I get java.nio.file.NoSuchFileException:
Caused by: java.nio.file.NoSuchFileException: /restricted/ä¸æ.txt at java.base/sun.nio.fs.UnixException.translateToIOException(UnixException.java:92) at java.base/sun.nio.fs.UnixException.rethrowAsIOException(UnixException.java:111) at java.base/sun.nio.fs.UnixException.rethrowAsIOException(UnixException.java:116) at java.base/sun.nio.fs.UnixPath.toRealPath(UnixPath.java:860) at org.apache.tika.pipes.fetcher.fs.FileSystemFetcher.fetch(FileSystemFetcher.java:64) at org.apache.tika.server.core.FetcherStreamFactory.getInputStream(FetcherStreamFactory.java:90) at org.apache.tika.server.core.resource.TikaResource.getInputStream(TikaResource.java:159)
When I try to quote the characters:
curl -v -X PUT http://tika:9998/rmeta/text --header "fetcherName: restricted" --header "fetchKey: %E4%B8%AD%E6%96%87.txt"
I still get a java.nio.file.NoSuchFileException:
Caused by: java.nio.file.NoSuchFileException: /restricted/%E4%B8%AD%E6%96%87.txt at java.base/sun.nio.fs.UnixException.translateToIOException(UnixException.java:92) at java.base/sun.nio.fs.UnixException.rethrowAsIOException(UnixException.java:111) at java.base/sun.nio.fs.UnixException.rethrowAsIOException(UnixException.java:116) at java.base/sun.nio.fs.UnixPath.toRealPath(UnixPath.java:860) at org.apache.tika.pipes.fetcher.fs.FileSystemFetcher.fetch(FileSystemFetcher.java:64) at org.apache.tika.server.core.FetcherStreamFactory.getInputStream(FetcherStreamFactory.java:90) at org.apache.tika.server.core.resource.TikaResource.getInputStream(TikaResource.java:159)

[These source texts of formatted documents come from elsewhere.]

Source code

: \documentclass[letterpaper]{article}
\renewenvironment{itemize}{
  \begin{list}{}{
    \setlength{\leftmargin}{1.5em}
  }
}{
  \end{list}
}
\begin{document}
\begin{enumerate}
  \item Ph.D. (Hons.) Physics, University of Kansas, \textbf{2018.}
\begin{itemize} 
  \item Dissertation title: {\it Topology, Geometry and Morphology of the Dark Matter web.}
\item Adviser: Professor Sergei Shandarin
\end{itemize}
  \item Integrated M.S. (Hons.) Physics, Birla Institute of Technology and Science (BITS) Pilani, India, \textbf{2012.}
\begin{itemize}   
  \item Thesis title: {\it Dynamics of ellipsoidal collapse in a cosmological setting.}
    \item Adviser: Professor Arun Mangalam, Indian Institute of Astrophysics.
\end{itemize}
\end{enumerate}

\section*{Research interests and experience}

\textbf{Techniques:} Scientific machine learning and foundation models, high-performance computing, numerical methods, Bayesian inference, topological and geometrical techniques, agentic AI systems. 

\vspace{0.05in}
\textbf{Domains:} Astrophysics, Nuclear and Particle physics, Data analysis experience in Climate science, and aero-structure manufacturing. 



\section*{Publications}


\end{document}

BTW, locale is set to C.UTF-8 on Tika Server:
# locale LANG=C.UTF-8 LANGUAGE= LC_CTYPE="C.UTF-8" LC_NUMERIC="C.UTF-8" LC_TIME="C.UTF-8" LC_COLLATE="C.UTF-8" LC_MONETARY="C.UTF-8" LC_MESSAGES="C.UTF-8" LC_PAPER="C.UTF-8" LC_NAME="C.UTF-8" LC_ADDRESS="C.UTF-8" LC_TELEPHONE="C.UTF-8" LC_MEASUREMENT="C.UTF-8" LC_IDENTIFICATION="C.UTF-8" LC_ALL=